Problem requirements:
Only these lines of the data below are wanted: the one with "Per ulteriori informazioni sull'inclusione", the one with "## Vedere anche", and any lines between them, each repeated exactly.
[Listed records Boundary: Start]
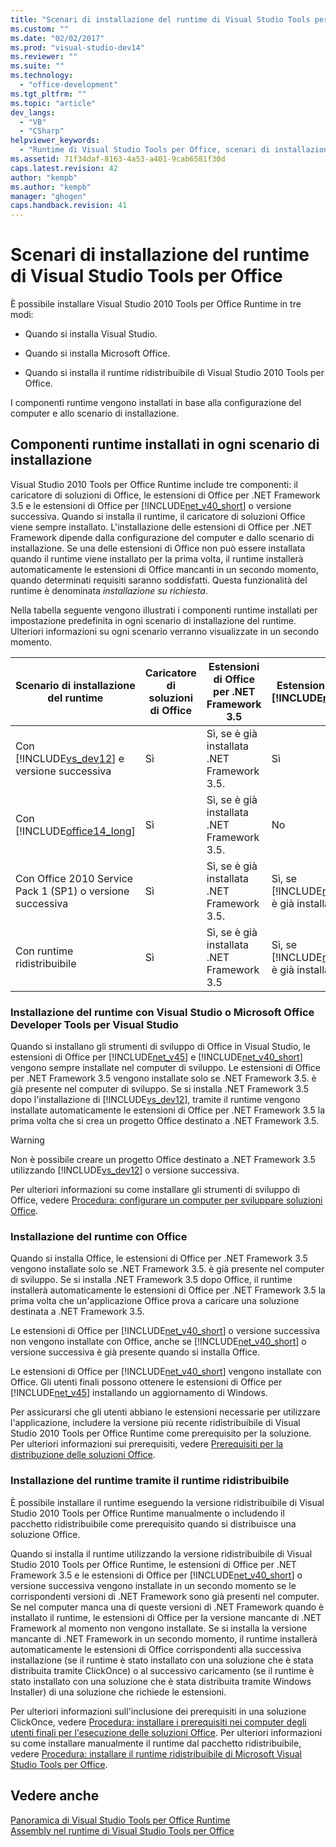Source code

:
 ```yaml
---
title: "Scenari di installazione del runtime di Visual Studio Tools per Office | Microsoft Docs"
ms.custom: ""
ms.date: "02/02/2017"
ms.prod: "visual-studio-dev14"
ms.reviewer: ""
ms.suite: ""
ms.technology: 
  - "office-development"
ms.tgt_pltfrm: ""
ms.topic: "article"
dev_langs: 
  - "VB"
  - "CSharp"
helpviewer_keywords: 
  - "Runtime di Visual Studio Tools per Office, scenari di installazione"
ms.assetid: 71f34daf-8163-4a53-a401-9cab6581f30d
caps.latest.revision: 42
author: "kempb"
ms.author: "kempb"
manager: "ghogen"
caps.handback.revision: 41
---
```

# Scenari di installazione del runtime di Visual Studio Tools per Office
  È possibile installare Visual Studio 2010 Tools per Office Runtime in tre modi:  
  
-   Quando si installa Visual Studio.  
  
-   Quando si installa Microsoft Office.  
  
-   Quando si installa il runtime ridistribuibile di Visual Studio 2010 Tools per Office.  
  
 I componenti runtime vengono installati in base alla configurazione del computer e allo scenario di installazione.  
  
## Componenti runtime installati in ogni scenario di installazione  
 Visual Studio 2010 Tools per Office Runtime include tre componenti: il caricatore di soluzioni di Office, le estensioni di Office per .NET Framework 3.5 e le estensioni di Office per [!INCLUDE[net_v40_short](../sharepoint/includes/net-v40-short-md.md)] o versione successiva.  Quando si installa il runtime, il caricatore di soluzioni Office viene sempre installato.  L'installazione delle estensioni di Office per .NET Framework dipende dalla configurazione del computer e dallo scenario di installazione.  Se una delle estensioni di Office non può essere installata quando il runtime viene installato per la prima volta, il runtime installerà automaticamente le estensioni di Office mancanti in un secondo momento, quando determinati requisiti saranno soddisfatti.  Questa funzionalità del runtime è denominata *installazione su richiesta*.  
  
 Nella tabella seguente vengono illustrati i componenti runtime installati per impostazione predefinita in ogni scenario di installazione del runtime.  Ulteriori informazioni su ogni scenario verranno visualizzate in un secondo momento.  
  
|Scenario di installazione del runtime|Caricatore di soluzioni di Office|Estensioni di Office per .NET Framework 3.5|Estensioni di Office per [!INCLUDE[net_v40_short](../sharepoint/includes/net-v40-short-md.md)]|Estensioni di Office per [!INCLUDE[net_v45](../vsto/includes/net-v45-md.md)]|  
|-------------------------------------------|---------------------------------------|-------------------------------------------------|--------------------------------------------------------------------------------------|--------------------------------------------------------------------------|  
|Con [!INCLUDE[vs_dev12](../vsto/includes/vs-dev12-md.md)] e versione successiva|Sì|Sì, se è già installata .NET Framework 3.5.|Sì|Sì|  
|Con [!INCLUDE[office14_long](../vsto/includes/office14-long-md.md)]|Sì|Sì, se è già installata .NET Framework 3.5.|No|No|  
|Con Office 2010 Service Pack 1 \(SP1\) o versione successiva|Sì|Sì, se è già installata .NET Framework 3.5.|Sì, se [!INCLUDE[net_v40_short](../sharepoint/includes/net-v40-short-md.md)] è già installato.|No|  
|Con runtime ridistribuibile|Sì|Sì, se è già installata .NET Framework 3.5|Sì, se [!INCLUDE[net_v40_short](../sharepoint/includes/net-v40-short-md.md)] è già installato.|Sì, se [!INCLUDE[net_v45](../vsto/includes/net-v45-md.md)] è già installato.|  
  
### Installazione del runtime con Visual Studio o Microsoft Office Developer Tools per Visual Studio  
 Quando si installano gli strumenti di sviluppo di Office in Visual Studio, le estensioni di Office per [!INCLUDE[net_v45](../vsto/includes/net-v45-md.md)] e [!INCLUDE[net_v40_short](../sharepoint/includes/net-v40-short-md.md)] vengono sempre installate nel computer di sviluppo.  Le estensioni di Office per .NET Framework 3.5 vengono installate solo se .NET Framework 3.5. è già presente nel computer di sviluppo.  Se si installa .NET Framework 3.5 dopo l'installazione di [!INCLUDE[vs_dev12](../vsto/includes/vs-dev12-md.md)], tramite il runtime vengono installate automaticamente le estensioni di Office per .NET Framework 3.5 la prima volta che si crea un progetto Office destinato a .NET Framework 3.5.  
  
> [!WARNING]  
>  Non è possibile creare un progetto Office destinato a .NET Framework 3.5 utilizzando [!INCLUDE[vs_dev12](../vsto/includes/vs-dev12-md.md)] o versione successiva.  
  
 Per ulteriori informazioni su come installare gli strumenti di sviluppo di Office, vedere [Procedura: configurare un computer per sviluppare soluzioni Office](../vsto/how-to-configure-a-computer-to-develop-office-solutions.md).  
  
### Installazione del runtime con Office  
 Quando si installa Office, le estensioni di Office per .NET Framework 3.5 vengono installate solo se .NET Framework 3.5. è già presente nel computer di sviluppo.  Se si installa .NET Framework 3.5 dopo Office, il runtime installerà automaticamente le estensioni di Office per .NET Framework 3.5 la prima volta che un'applicazione Office prova a caricare una soluzione destinata a .NET Framework 3.5.  
  
 Le estensioni di Office per [!INCLUDE[net_v40_short](../sharepoint/includes/net-v40-short-md.md)] o versione successiva non vengono installate con Office, anche se [!INCLUDE[net_v40_short](../sharepoint/includes/net-v40-short-md.md)] o versione successiva è già presente quando si installa Office.  
  
 Le estensioni di Office per [!INCLUDE[net_v40_short](../sharepoint/includes/net-v40-short-md.md)] vengono installate con Office.  Gli utenti finali possono ottenere le estensioni di Office per [!INCLUDE[net_v45](../vsto/includes/net-v45-md.md)] installando un aggiornamento di Windows.  
  
 Per assicurarsi che gli utenti abbiano le estensioni necessarie per utilizzare l'applicazione, includere la versione più recente ridistribuibile di Visual Studio 2010 Tools per Office Runtime come prerequisito per la soluzione.  Per ulteriori informazioni sui prerequisiti, vedere [Prerequisiti per la distribuzione delle soluzioni Office](http://msdn.microsoft.com/it-it/9f672809-43a3-40a1-9057-397ce3b5126e).  
  
### Installazione del runtime tramite il runtime ridistribuibile  
 È possibile installare il runtime eseguendo la versione ridistribuibile di Visual Studio 2010 Tools per Office Runtime manualmente o includendo il pacchetto ridistribuibile come prerequisito quando si distribuisce una soluzione Office.  
  
 Quando si installa il runtime utilizzando la versione ridistribuibile di Visual Studio 2010 Tools per Office Runtime, le estensioni di Office per .NET Framework 3.5 e le estensioni di Office per [!INCLUDE[net_v40_short](../sharepoint/includes/net-v40-short-md.md)] o versione successiva vengono installate in un secondo momento se le corrispondenti versioni di .NET Framework sono già presenti nel computer.  Se nel computer manca una di queste versioni di .NET Framework quando è installato il runtime, le estensioni di Office per la versione mancante di .NET Framework al momento non vengono installate.  Se si installa la versione mancante di .NET Framework in un secondo momento, il runtime installerà automaticamente le estensioni di Office corrispondenti alla successiva installazione \(se il runtime è stato installato con una soluzione che è stata distribuita tramite ClickOnce\) o al successivo caricamento \(se il runtime è stato installato con una soluzione che è stata distribuita tramite Windows Installer\) di una soluzione che richiede le estensioni.  
  
 Per ulteriori informazioni sull'inclusione dei prerequisiti in una soluzione ClickOnce, vedere [Procedura: installare i prerequisiti nei computer degli utenti finali per l'esecuzione delle soluzioni Office](http://msdn.microsoft.com/it-it/74dd2c52-838f-4abf-b2b4-4d7b0c2a0a98).  Per ulteriori informazioni su come installare manualmente il runtime dal pacchetto ridistribuibile, vedere [Procedura: installare il runtime ridistribuibile di Microsoft Visual Studio Tools per Office](../vsto/how-to-install-the-visual-studio-tools-for-office-runtime-redistributable.md).  
  
## Vedere anche  
 [Panoramica di Visual Studio Tools per Office Runtime](../vsto/visual-studio-tools-for-office-runtime-overview.md)   
 [Assembly nel runtime di Visual Studio Tools per Office](../vsto/assemblies-in-the-visual-studio-tools-for-office-runtime.md)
[Listed records Boundary: End]
Task response:
 Per ulteriori informazioni sull'inclusione dei prerequisiti in una soluzione ClickOnce, vedere [Procedura: installare i prerequisiti nei computer degli utenti finali per l'esecuzione delle soluzioni Office](http://msdn.microsoft.com/it-it/74dd2c52-838f-4abf-b2b4-4d7b0c2a0a98).  Per ulteriori informazioni su come installare manualmente il runtime dal pacchetto ridistribuibile, vedere [Procedura: installare il runtime ridistribuibile di Microsoft Visual Studio Tools per Office](../vsto/how-to-install-the-visual-studio-tools-for-office-runtime-redistributable.md).  
  
## Vedere anche  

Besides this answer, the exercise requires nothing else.